Шрифт:
Интервал:
Закладка:
§ 7. А что человек, как и прочие индивидуумы, стремится, поскольку это зависит от него, сохранить свое бытие – этого отрицать никто не может. Ибо если здесь может быть представлено какое-нибудь различие, то оно должно проистекать из того, что человек обладает свободной волей. Но чем более свободным мы будем представлять себе человека, тем более будем мы вынуждены допустить, что он необходимо должен сохранять себя и владеть своим духом (душой – mens), – с этим охотно согласится всякий, не смешивающий свободы со случайностью. Ибо свобода есть добродетель, или совершенство. Поэтому все, что обличает немощность (impotentia) человека, не может относиться к его свободе.

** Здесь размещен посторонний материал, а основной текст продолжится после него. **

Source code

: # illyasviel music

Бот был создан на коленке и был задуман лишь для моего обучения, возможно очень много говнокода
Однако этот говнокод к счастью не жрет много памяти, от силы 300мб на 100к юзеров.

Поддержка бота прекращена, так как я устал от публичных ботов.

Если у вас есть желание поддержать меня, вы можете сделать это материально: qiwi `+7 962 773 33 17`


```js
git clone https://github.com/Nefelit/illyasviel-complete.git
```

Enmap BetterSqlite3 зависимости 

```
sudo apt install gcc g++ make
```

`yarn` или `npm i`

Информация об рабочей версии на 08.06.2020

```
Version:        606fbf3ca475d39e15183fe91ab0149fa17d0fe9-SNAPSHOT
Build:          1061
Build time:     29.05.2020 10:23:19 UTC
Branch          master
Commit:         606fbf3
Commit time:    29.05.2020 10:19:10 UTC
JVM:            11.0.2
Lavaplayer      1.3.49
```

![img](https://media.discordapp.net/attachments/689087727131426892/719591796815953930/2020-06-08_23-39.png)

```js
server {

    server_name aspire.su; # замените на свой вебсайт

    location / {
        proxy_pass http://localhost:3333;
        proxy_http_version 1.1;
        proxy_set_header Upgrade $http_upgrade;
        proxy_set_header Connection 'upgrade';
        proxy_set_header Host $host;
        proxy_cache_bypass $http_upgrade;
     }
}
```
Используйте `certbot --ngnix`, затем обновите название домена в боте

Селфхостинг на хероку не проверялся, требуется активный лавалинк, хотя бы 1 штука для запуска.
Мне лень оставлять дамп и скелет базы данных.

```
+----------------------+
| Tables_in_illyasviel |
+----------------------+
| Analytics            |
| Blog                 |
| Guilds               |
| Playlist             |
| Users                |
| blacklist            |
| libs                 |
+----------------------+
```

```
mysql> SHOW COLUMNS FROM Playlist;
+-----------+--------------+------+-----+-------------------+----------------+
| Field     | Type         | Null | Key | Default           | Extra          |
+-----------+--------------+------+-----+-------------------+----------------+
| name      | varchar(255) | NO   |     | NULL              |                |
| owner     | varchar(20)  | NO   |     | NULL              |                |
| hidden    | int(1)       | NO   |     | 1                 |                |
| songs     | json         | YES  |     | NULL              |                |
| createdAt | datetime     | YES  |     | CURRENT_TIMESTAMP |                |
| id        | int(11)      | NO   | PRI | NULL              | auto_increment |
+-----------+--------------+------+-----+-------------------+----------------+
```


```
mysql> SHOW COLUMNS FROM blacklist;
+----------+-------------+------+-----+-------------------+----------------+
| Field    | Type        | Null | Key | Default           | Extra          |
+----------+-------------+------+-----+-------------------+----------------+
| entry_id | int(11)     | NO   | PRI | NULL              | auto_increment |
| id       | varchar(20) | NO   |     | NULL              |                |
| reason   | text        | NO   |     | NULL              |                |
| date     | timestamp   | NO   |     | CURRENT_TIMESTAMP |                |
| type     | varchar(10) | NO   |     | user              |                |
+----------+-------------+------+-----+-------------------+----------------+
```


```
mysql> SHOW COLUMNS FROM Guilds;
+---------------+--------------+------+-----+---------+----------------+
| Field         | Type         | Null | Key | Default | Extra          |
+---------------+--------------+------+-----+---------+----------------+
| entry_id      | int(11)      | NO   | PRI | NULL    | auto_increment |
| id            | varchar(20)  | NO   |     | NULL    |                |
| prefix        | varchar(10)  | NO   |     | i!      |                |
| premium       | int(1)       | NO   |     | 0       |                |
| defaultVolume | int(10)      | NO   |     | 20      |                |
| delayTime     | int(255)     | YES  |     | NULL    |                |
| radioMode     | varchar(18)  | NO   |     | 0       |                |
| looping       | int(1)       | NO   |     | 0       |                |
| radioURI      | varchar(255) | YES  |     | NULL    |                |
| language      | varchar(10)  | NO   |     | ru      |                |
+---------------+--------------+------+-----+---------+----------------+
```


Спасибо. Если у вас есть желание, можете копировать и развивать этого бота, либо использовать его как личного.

Вследствие этого человек менее всего может быть назван свободным на том основании, что он может не существовать или не пользоваться разумом, но лишь поскольку он властен существовать и действовать согласно законам человеческой природы. Поэтому чем более свободным будем мы представлять себе человека, тем менее сможем мы сказать, что он может не пользоваться своим разумом или предпочитать зло добру; и потому Бог, который абсолютно свободно существует, мыслит и действует, мыслит и действует также необходимо, а именно по необходимости своей природы. Ибо несомненно, что Бог действует с тою же необходимостью, с какой существует. Поэтому как существует он по необходимости своей природы, так и действует по необходимости своей природы, т. е. действует абсолютно свободно.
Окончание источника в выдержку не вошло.